The art is jaw-dropping. Absolutely gorgeous. And it’s the work of Capullo, Miki, and FCO that really drives this issue. It’s visual storytelling at it’s best with everyone pulling their weight, especially colorist FCO. If it wasn’t for FCO’s diverse color palette then some pages simply would not have worked. Snyder jumps back and forth between Bruce’s childhood years, the present, and about an hour or so into the future from panel to panel to panel. There are no time-stamps or anything, it’s all up to FCO’s colors to let the reader know where they are in time. When we flash forward an hour or two the colors are drained. Muted tones. A dreary grey saturates everything as Bruce pushes forward in pain. Wayne Tower is made up of reds, blues, and violets. And then… as the big moment arrives we see a return to the color choices FCO made in the first two Batman Arc’s Court of Owls and Death of the Family. Amazing stuff. We’ve seen the colors get more varied and vibrant with every issue but this is the most spellbinding installment yet. I was occasionally reminded of Jose Villarrubia, colorist of Batman: Year 100, who often uses bright neon-like colors in his work. This page in particular was a real treat:
And of course, you have to praise Greg Capullo and Danny Miki, but what more can be said at this point? Here Capullo distorts panels to show us Bruce’s shaken perspective, gives us the horrible sense of overwhelming violence not by focusing on the damage but on the moments right before impact, and while all eyes will certainly be on the struggling Bruce don’t neglect to look at the backgrounds. The scenery of the underground and the framing of Bruce stumbling in front of an old tree beside the road is really impressive.
Let the Comparison Begin
Until this point Scott Snyder has done a brilliant job of steering clear of anything remotely resembling prior Batman origin stories to try and make something totally his own. And if you’ve read his notes in Batman Zero Year: Director’s Cut #1 then you will see that that was indeed part of his mission. He even gave instruction to FCO and the rest of the art team to give the book a colorful look and that he would even lean toward science fiction more than crime noir in some aspects of the story. But chapter three shows us a moment in Bruce’s journey that we have seen countless times before but here there is a different excuse for his injuries tied closely to the classic rogues gallery and Snyder gave a sci-fi twist on the bat-crashes-through-a-window scene. I’ll discuss this and other things in more detail in the following spoiler-filled paragraphs, but just know that I thought Snyder’s version of that pivotal moment came short of the drama of Miller’s. After all, if it wasn’t for the bat flying through the window in Miller’s interpretation, Bruce would’ve bled to death. It was a revelation in a life or death situation and Zero Year’s version isn’t.

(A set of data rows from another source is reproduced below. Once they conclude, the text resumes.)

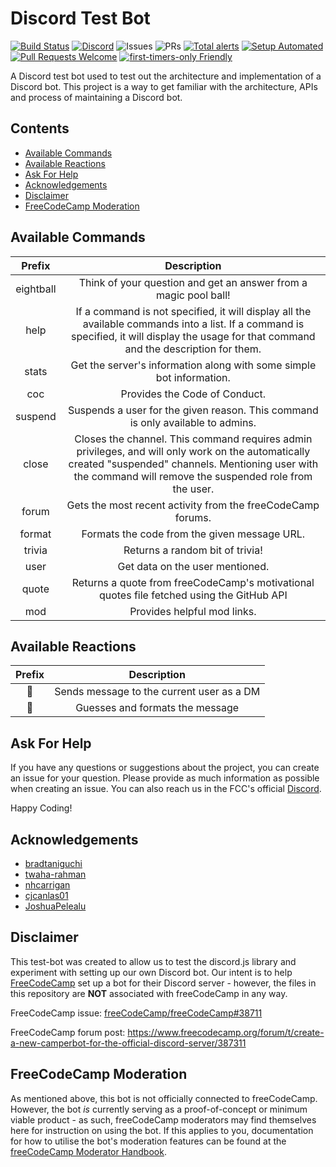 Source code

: # Discord Test Bot

[![Build Status](https://travis-ci.org/bradtaniguchi/discord-bot-test.svg?branch=master)](https://travis-ci.org/bradtaniguchi/discord-bot-test)
[![Discord](https://img.shields.io/discord/705679411936100416?color=purple)](https://discord.gg/BqRZ85t)
![Issues](https://img.shields.io/github/issues/bradtaniguchi/discord-bot-test)
![PRs](https://img.shields.io/github/issues-pr/bradtaniguchi/discord-bot-test)
[![Total alerts](https://img.shields.io/lgtm/alerts/g/bradtaniguchi/discord-bot-test.svg?logo=lgtm&logoWidth=18)](https://lgtm.com/projects/g/bradtaniguchi/discord-bot-test/alerts/)
[![Setup Automated](https://img.shields.io/badge/setup-automated-blue?logo=gitpod)](https://gitpod.io/from-referrer/)
[![Pull Requests Welcome](https://img.shields.io/badge/PRs-welcome-brightgreen.svg?style=flat)](http://makeapullrequest.com)
[![first-timers-only Friendly](https://img.shields.io/badge/first--timers--only-friendly-blue.svg)](http://www.firsttimersonly.com/)

A Discord test bot used to test out the architecture and implementation of a Discord bot. This project is a way to get familiar with the architecture, APIs and process of maintaining a Discord bot.

## Contents

<!-- toc -->

- [Available Commands](#available-commands)
- [Available Reactions](#available-reactions)
- [Ask For Help](#ask-for-help)
- [Acknowledgements](#acknowledgements)
- [Disclaimer](#disclaimer)
- [FreeCodeCamp Moderation](#freecodecamp-moderation)

<!-- tocstop -->

## Available Commands

|  Prefix   |                                                                                                   Description                                                                                                    |
| :-------: | :--------------------------------------------------------------------------------------------------------------------------------------------------------------------------------------------------------------: |
| eightball |                                                                         Think of your question and get an answer from a magic pool ball!                                                                         |
|   help    |            If a command is not specified, it will display all the available commands into a list. If a command is specified, it will display the usage for that command and the description for them.            |
|   stats   |                                                                       Get the server's information along with some simple bot information.                                                                       |
|    coc    |                                                                                          Provides the Code of Conduct.                                                                                           |
|  suspend  |                                                                 Suspends a user for the given reason. This command is only available to admins.                                                                  |
|   close   | Closes the channel. This command requires admin privileges, and will only work on the automatically created "suspended" channels. Mentioning user with the command will remove the suspended role from the user. |
|   forum   |                                                                           Gets the most recent activity from the freeCodeCamp forums.                                                                            |
|  format   |                                                                                   Formats the code from the given message URL.                                                                                   |
|  trivia   |                                                                                         Returns a random bit of trivia!                                                                                          |
|   user    |                                                                                         Get data on the user mentioned.                                                                                          |
|   quote   |                                                            Returns a quote from freeCodeCamp's motivational quotes file fetched using the GitHub API                                                             |
|    mod    |                                                                                           Provides helpful mod links.                                                                                            |

## Available Reactions

| Prefix |                Description                |
| :----: | :---------------------------------------: |
|   📌   | Sends message to the current user as a DM |
|   🤖   |      Guesses and formats the message      |

## Ask For Help

If you have any questions or suggestions about the project, you can create an issue for your question. Please provide as much information as possible when creating an issue. You can also reach us in the FCC's official [Discord](https://discord.gg/KVUmVXA).

Happy Coding!

## Acknowledgements

- [bradtaniguchi](https://github.com/bradtaniguchi)
- [twaha-rahman](https://github.com/twaha-rahman)
- [nhcarrigan](https://github.com/nhcarrigan)
- [cjcanlas01](https://github.com/cjcanlas01)
- [JoshuaPelealu](https://github.com/JoshuaPelealu)

## Disclaimer

This test-bot was created to allow us to test the discord.js library and experiment with setting up our own Discord bot. Our intent is to help [FreeCodeCamp](https://www.freecodecamp.org) set up a bot for their Discord server - however, the files in this repository are **NOT** associated with freeCodeCamp in any way.

FreeCodeCamp issue:
[freeCodeCamp/freeCodeCamp#38711](https://github.com/freeCodeCamp/freeCodeCamp/issues/38711)

FreeCodeCamp forum post:
https://www.freecodecamp.org/forum/t/create-a-new-camperbot-for-the-official-discord-server/387311

## FreeCodeCamp Moderation

As mentioned above, this bot is not officially connected to freeCodeCamp. However, the bot _is_ currently serving as a proof-of-concept or minimum viable product - as such, freeCodeCamp moderators may find themselves here for instruction on using the bot. If this applies to you, documentation for how to utilise the bot's moderation features can be found at the [freeCodeCamp Moderator Handbook](https://forum.freecodecamp.org/t/the-freecodecamp-moderator-handbook/18295).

Skip on down to the “Overall” section if you don’t want spoilers. All images from Batman #23 were preview images that make up the opening scene and really you can sort of guess how the story plays out just from those few pages. The main thing that holds this issue back from being as great as the previous two chapters is that it feels the least new. As soon as the Red Hood exits things play out as you might expect.
At the end of last month’s chapter it looked as though Red Hood One had tracked the vigilante down somehow and was ready to take his revenge, but in this issue we learn that Edward Nygma went ahead and hired the Red Hood gang to kill the Wayne heir against Philip Kane’s wishes. Red Hood One and his gang don’t know that Bruce is the vigilante giving them all that trouble when they planted bombs in Bruce’s apartment.
Bruce is stunned by the explosion and for some that will be enough to suspend your disbelief that Bruce would get the crap beat out of him and for others it won’t. This is where we get our first comparison to Frank Miller’s Batman: Year One. In Year One, Bruce took a beating while he was on the job as a vigilante. His first attempt at fighting crime ended in failure because nobody was scared of him. By not instilling fear he was more open to attack and by appearing to be just a man he did not command any immediate respect as a larger than life figure. Out on the streets a man — no matter how much he has trained– is still susceptible to injury and death. So he puts on a scary outfit and sets out to create a legend, right? And in the world of comics that scary costume did just enough to make criminals around the city do things that gave Bruce that extra edge, those extra seconds to use martial arts and the gadgets he had at his disposal. Criminals hesitated, they missed shots, they cowered in fear, and they ran for their lives. Eventually the only thing that could match Batman were costumed criminals.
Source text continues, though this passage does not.